Parallelization

https://www.omnisci.com/

Concept and terminology

Parallel computing is not unique to R and is used frequently by many programming languages and natively in your computer environment. With the widespread option of multiple core processors, parallel programming is becoming increasingly more common. At its most basic, parallel computing is running multiple iterations of a process simultaenously (i.e., split) across multiple cores. Essentially envision having two computers beside on another executing the task at hand. This analogy is particularly relevant because it helps frame conceptually what is going on with the computer and some of the draw backs or limitations of parallelization.

In R, parallel computing can loosely categorized into two groups.
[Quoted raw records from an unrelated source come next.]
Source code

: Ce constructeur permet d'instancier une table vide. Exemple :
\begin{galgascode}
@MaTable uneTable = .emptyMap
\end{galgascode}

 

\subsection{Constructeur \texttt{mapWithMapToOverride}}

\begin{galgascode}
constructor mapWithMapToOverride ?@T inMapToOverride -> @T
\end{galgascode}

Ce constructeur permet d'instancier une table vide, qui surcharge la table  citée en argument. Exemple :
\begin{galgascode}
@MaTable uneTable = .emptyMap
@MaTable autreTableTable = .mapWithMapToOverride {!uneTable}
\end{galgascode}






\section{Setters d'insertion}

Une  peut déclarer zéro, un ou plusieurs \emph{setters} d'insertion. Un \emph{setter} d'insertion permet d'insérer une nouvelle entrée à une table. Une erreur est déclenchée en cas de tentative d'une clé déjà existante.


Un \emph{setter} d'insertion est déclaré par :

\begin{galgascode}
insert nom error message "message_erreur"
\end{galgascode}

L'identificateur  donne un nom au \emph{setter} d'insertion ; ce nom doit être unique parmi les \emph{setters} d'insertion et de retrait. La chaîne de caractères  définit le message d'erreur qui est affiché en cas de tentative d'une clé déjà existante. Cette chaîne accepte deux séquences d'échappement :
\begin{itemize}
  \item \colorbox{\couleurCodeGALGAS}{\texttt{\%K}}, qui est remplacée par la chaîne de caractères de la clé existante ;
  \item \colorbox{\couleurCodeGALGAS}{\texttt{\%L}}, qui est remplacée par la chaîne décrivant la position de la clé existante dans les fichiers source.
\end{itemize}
  1. User-specified parallel actions
  2. Library-specified parallel execution

In the first instance, the user is doing most of the parallel work manually. This means identifying the processors to use, what process is to be run iteratively, how that process is to be split across cores, etc. There is some range in how specific a user choose options, but in this option, most elements need to be spelled out. Popular examples include foreach, ddply, and parLapply.

In the second instance, a package has been written that allows the user to simply specify the number of cores to be used. The backend of how those cores are used has already been designed into the function either in R or another language (commonly C++). There are many examples, but one commonly used is pdredge.

Before we dig into when to code in parallel and how to conduct it, we first need to go through some basic terminology. Unfortunately, termninology is not consistent in the parallel computing world. I am not entirely sure why this is the case, but I imagine it has something to do with different system architechs and programming languages developing their own nomenclature. For some consistency sake, I will use simplified termninology from what is provided by Compute Canada and the doParallel package in R.

Term Source Definition
Node CC A physical computational unit (e.g. a computer) that is comprised of cores and memory
Cluster‡ CC A group of interconnecting nodes
Core CC & R A physical core processor with an associated set of memory (i.e. RAM)
Thread IBM A virtual component meant to separate tasks
Tasks CC A process that is to be executed by a core
Memory per cpu CC The amount of memory (RAM) assigned to a core
Memory per node CC The amount of memory (RAM) available on a node
Job CC A submission to a super computer that requests computational resources and the tasks to be executed
Cluster‡ R A virtual node generated by R comprised of multiple cores
FORK R Fork cluster - shared memory environment across cores. Typically faster when using one node (Only available on Unix-based machines)
PSOCK R Parallel socket cluster - Environment communicated across cores. Typically slower, but necessary when using multiple nodes (Available on both Windows and Unix machines)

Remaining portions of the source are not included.